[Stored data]
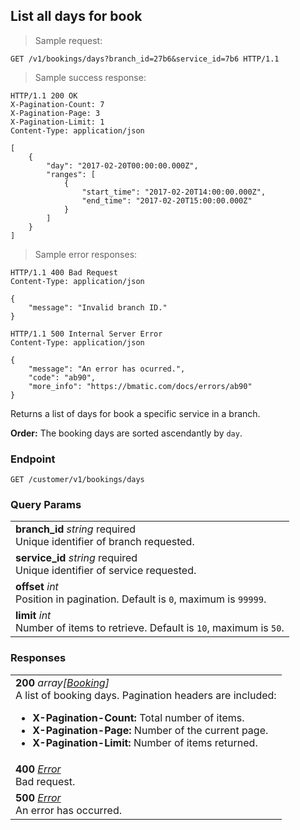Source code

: 
## List all days for book

> Sample request:

```http
GET /v1/bookings/days?branch_id=27b6&service_id=7b6 HTTP/1.1
```

> Sample success response:

```http
HTTP/1.1 200 OK
X-Pagination-Count: 7
X-Pagination-Page: 3
X-Pagination-Limit: 1
Content-Type: application/json

[
    {
        "day": "2017-02-20T00:00:00.000Z",
        "ranges": [
            {
                "start_time": "2017-02-20T14:00:00.000Z",
                "end_time": "2017-02-20T15:00:00.000Z"
            }
        ]
    }
]
```

> Sample error responses:

```http
HTTP/1.1 400 Bad Request
Content-Type: application/json

{
    "message": "Invalid branch ID."
}
```
```http
HTTP/1.1 500 Internal Server Error
Content-Type: application/json

{
    "message": "An error has ocurred.",
    "code": "ab90",
    "more_info": "https://bmatic.com/docs/errors/ab90"
}
```

Returns a list of days for book a specific service in a branch.

<aside class="notice">
<strong>Order:</strong> The booking days are sorted ascendantly by  <code>day</code>.
</aside>

### Endpoint

`GET /customer/v1/bookings/days`

### Query Params

| |
|:---|
|**branch_id** *string* <span title="required" class="required-param">required</span> <br> Unique identifier of branch requested.|
|**service_id** *string* <span title="required" class="required-param">required</span> <br> Unique identifier of service requested.|
|**offset** *int* <br> Position in pagination. Default is `0`, maximum is `99999`.|
|**limit** *int* <br> Number of items to retrieve. Default is `10`, maximum is `50`.|

### Responses

| |
|:---|
|**200** *array[[Booking](#booking-day-object)]* <br>A list of booking days. Pagination headers are included: <ul><li><strong>X-Pagination-Count:</strong> Total number of items.</li><li><strong>X-Pagination-Page:</strong> Number of the current page.</li><li><strong>X-Pagination-Limit:</strong> Number of items returned.</li></ul>|
|**400** *[Error](#error)* <br>Bad request. |
|**500** *[Error](#error)* <br>An error has occurred.|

> **What is expected**: Would you restate the records above word for word and exclude the pictures?

> **Result for this exercise**:
Source code

: 
## List all days for book

> Sample request:

```http
GET /v1/bookings/days?branch_id=27b6&service_id=7b6 HTTP/1.1
```

> Sample success response:

```http
HTTP/1.1 200 OK
X-Pagination-Count: 7
X-Pagination-Page: 3
X-Pagination-Limit: 1
Content-Type: application/json

[
    {
        "day": "2017-02-20T00:00:00.000Z",
        "ranges": [
            {
                "start_time": "2017-02-20T14:00:00.000Z",
                "end_time": "2017-02-20T15:00:00.000Z"
            }
        ]
    }
]
```

> Sample error responses:

```http
HTTP/1.1 400 Bad Request
Content-Type: application/json

{
    "message": "Invalid branch ID."
}
```
```http
HTTP/1.1 500 Internal Server Error
Content-Type: application/json

{
    "message": "An error has ocurred.",
    "code": "ab90",
    "more_info": "https://bmatic.com/docs/errors/ab90"
}
```

Returns a list of days for book a specific service in a branch.

<aside class="notice">
<strong>Order:</strong> The booking days are sorted ascendantly by  <code>day</code>.
</aside>

### Endpoint

`GET /customer/v1/bookings/days`

### Query Params

| |
|:---|
|**branch_id** *string* <span title="required" class="required-param">required</span> <br> Unique identifier of branch requested.|
|**service_id** *string* <span title="required" class="required-param">required</span> <br> Unique identifier of service requested.|
|**offset** *int* <br> Position in pagination. Default is `0`, maximum is `99999`.|
|**limit** *int* <br> Number of items to retrieve. Default is `10`, maximum is `50`.|

### Responses

| |
|:---|
|**200** *array[[Booking](#booking-day-object)]* <br>A list of booking days. Pagination headers are included: <ul><li><strong>X-Pagination-Count:</strong> Total number of items.</li><li><strong>X-Pagination-Page:</strong> Number of the current page.</li><li><strong>X-Pagination-Limit:</strong> Number of items returned.</li></ul>|
|**400** *[Error](#error)* <br>Bad request. |
|**500** *[Error](#error)* <br>An error has occurred.|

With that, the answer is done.